_Work required_
Search the entries below for "across". Report each line where it occurs.

_Provided records_
------

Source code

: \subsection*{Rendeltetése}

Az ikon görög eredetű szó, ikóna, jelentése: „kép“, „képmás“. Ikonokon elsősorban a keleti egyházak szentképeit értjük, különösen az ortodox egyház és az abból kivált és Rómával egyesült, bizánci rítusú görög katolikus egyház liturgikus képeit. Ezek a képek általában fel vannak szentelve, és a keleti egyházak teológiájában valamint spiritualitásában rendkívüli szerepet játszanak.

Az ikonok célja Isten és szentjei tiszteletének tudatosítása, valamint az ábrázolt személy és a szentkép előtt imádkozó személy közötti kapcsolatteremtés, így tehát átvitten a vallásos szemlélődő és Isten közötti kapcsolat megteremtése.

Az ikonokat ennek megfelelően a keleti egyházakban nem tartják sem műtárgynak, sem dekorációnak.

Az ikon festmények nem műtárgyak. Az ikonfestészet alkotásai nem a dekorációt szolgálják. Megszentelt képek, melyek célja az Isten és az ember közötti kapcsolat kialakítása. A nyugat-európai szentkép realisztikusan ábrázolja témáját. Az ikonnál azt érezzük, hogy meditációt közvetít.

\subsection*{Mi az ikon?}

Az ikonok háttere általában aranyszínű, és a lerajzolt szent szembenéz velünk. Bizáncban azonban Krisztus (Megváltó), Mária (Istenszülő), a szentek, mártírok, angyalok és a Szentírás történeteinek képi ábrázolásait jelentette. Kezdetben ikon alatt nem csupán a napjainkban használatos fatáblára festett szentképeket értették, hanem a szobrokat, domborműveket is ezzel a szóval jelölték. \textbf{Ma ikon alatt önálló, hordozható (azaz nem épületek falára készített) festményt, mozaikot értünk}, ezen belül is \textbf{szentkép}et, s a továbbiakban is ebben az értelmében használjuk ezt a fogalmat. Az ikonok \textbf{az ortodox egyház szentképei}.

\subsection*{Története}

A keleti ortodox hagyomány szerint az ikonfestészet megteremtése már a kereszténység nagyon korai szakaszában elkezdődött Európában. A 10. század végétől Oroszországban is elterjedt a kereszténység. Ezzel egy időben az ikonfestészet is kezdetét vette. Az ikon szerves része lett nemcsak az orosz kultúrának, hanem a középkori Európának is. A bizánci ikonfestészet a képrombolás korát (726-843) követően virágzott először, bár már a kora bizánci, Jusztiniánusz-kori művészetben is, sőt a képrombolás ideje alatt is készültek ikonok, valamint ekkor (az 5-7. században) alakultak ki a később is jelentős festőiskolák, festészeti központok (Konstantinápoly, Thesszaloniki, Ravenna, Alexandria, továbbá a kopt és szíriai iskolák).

------

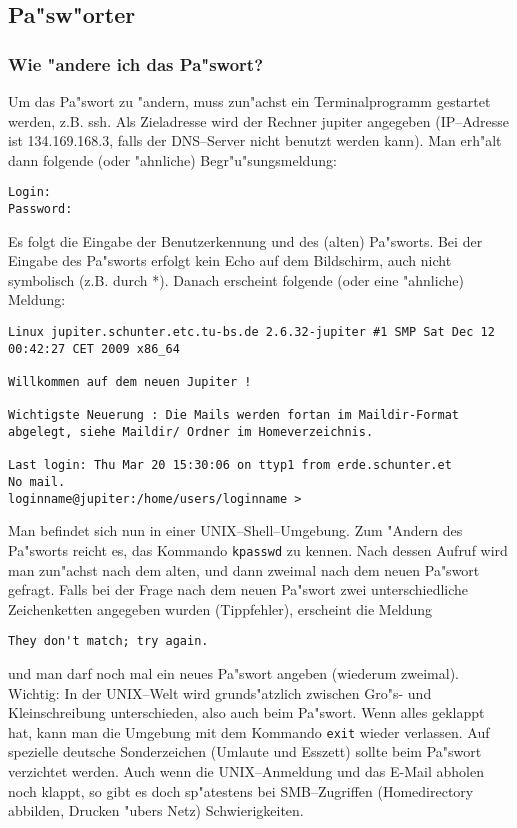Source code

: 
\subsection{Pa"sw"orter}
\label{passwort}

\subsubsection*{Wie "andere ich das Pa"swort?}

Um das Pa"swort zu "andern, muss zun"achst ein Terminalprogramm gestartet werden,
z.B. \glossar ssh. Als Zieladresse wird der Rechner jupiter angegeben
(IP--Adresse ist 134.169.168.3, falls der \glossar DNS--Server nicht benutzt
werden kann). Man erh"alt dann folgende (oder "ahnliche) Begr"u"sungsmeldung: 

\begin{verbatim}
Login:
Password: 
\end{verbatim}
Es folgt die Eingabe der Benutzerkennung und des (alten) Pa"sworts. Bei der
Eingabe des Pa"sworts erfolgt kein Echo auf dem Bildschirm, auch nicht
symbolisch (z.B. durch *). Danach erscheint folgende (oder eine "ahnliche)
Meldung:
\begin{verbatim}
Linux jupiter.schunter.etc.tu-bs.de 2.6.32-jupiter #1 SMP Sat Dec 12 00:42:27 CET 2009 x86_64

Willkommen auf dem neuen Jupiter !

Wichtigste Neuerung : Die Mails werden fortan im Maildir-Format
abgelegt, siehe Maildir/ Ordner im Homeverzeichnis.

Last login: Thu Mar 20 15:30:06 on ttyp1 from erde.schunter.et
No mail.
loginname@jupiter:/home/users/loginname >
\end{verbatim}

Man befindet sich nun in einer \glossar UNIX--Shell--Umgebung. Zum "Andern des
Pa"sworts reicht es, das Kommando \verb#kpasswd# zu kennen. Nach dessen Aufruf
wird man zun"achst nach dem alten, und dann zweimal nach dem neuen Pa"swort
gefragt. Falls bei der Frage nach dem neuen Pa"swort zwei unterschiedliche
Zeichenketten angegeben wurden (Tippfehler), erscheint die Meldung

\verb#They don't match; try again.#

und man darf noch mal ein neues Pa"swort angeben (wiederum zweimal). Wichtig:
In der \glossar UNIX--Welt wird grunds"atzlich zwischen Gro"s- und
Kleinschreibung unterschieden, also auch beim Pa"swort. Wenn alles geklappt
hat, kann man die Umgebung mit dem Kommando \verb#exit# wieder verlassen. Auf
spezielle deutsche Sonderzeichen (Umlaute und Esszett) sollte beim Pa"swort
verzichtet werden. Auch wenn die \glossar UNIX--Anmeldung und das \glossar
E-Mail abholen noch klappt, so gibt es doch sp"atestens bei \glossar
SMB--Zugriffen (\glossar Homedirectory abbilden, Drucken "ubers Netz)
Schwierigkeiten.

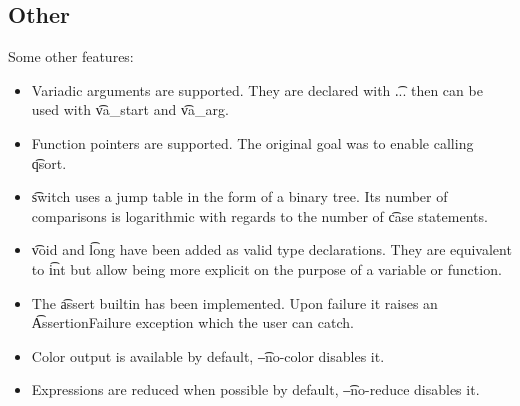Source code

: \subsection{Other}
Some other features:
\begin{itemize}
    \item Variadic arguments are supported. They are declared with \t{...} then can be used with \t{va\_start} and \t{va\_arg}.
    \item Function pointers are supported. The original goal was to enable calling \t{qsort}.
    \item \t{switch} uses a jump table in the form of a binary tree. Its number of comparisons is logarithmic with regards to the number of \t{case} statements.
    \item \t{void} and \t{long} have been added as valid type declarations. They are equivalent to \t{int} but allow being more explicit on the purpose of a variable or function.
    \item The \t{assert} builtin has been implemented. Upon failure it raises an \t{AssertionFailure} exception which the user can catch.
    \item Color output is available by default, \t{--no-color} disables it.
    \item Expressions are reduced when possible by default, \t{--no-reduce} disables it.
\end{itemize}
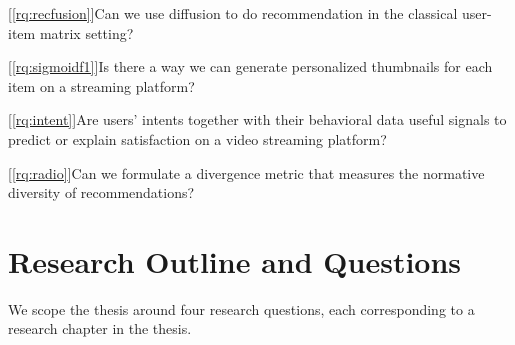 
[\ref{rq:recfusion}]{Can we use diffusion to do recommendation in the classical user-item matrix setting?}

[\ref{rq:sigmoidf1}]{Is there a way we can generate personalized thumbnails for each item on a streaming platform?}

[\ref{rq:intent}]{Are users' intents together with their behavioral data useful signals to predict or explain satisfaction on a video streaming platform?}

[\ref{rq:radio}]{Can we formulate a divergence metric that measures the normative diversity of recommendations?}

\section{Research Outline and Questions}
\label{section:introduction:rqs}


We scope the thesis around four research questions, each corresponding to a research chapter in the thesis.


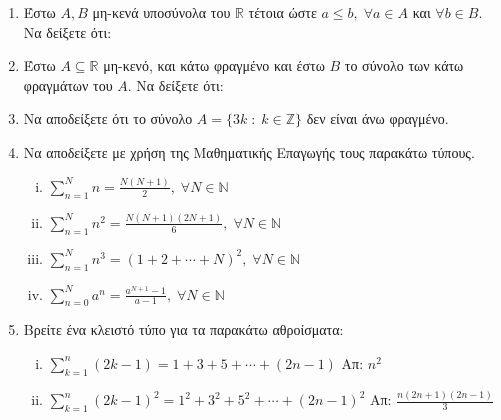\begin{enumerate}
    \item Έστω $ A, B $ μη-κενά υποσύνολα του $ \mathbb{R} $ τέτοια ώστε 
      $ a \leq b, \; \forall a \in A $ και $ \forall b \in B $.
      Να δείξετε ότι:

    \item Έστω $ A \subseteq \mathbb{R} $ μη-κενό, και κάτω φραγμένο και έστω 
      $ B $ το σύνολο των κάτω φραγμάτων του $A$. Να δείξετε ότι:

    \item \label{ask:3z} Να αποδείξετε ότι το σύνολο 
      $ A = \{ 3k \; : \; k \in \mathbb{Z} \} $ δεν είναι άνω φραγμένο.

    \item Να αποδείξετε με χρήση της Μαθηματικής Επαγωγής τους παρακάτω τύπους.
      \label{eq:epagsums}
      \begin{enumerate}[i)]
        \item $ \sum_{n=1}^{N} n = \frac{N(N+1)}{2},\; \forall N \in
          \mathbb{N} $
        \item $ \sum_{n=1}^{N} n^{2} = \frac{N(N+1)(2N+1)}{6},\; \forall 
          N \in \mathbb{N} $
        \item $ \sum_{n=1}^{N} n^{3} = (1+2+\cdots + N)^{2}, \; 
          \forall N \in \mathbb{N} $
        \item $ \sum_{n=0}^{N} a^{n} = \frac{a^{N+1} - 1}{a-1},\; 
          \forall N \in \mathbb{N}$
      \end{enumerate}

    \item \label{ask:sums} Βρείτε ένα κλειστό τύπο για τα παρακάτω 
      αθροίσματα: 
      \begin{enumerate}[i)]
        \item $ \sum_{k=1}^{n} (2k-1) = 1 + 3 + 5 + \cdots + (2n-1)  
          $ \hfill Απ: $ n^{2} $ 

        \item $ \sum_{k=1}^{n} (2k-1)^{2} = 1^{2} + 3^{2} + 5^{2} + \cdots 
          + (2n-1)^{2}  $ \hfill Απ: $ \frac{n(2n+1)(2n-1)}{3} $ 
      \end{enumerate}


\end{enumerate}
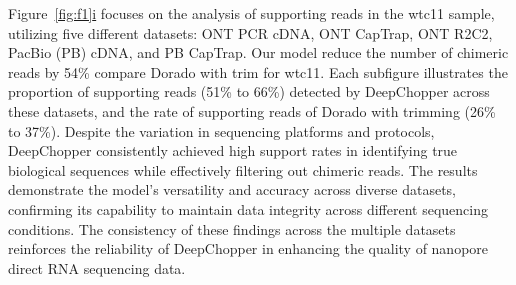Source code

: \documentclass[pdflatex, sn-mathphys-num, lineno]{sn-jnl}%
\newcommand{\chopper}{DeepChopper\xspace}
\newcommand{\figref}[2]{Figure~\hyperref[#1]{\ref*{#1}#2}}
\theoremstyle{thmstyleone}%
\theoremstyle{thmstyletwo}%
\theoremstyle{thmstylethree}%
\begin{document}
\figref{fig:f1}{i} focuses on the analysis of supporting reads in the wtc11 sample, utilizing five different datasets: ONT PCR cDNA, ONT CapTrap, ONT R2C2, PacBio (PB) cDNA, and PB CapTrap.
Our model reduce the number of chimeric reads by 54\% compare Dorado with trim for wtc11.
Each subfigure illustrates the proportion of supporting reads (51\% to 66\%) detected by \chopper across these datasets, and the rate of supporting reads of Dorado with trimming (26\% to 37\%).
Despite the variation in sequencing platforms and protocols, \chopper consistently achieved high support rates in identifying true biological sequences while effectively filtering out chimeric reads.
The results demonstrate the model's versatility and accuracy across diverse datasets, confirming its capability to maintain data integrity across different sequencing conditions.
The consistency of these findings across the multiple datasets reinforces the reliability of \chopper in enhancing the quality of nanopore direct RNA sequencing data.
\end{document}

------

_Solution for this problem_
Each subfigure illustrates the proportion of supporting reads (51\% to 66\%) detected by \chopper across these datasets, and the rate of supporting reads of Dorado with trimming (26\% to 37\%).
The results demonstrate the model's versatility and accuracy across diverse datasets, confirming its capability to maintain data integrity across different sequencing conditions.
The consistency of these findings across the multiple datasets reinforces the reliability of \chopper in enhancing the quality of nanopore direct RNA sequencing data.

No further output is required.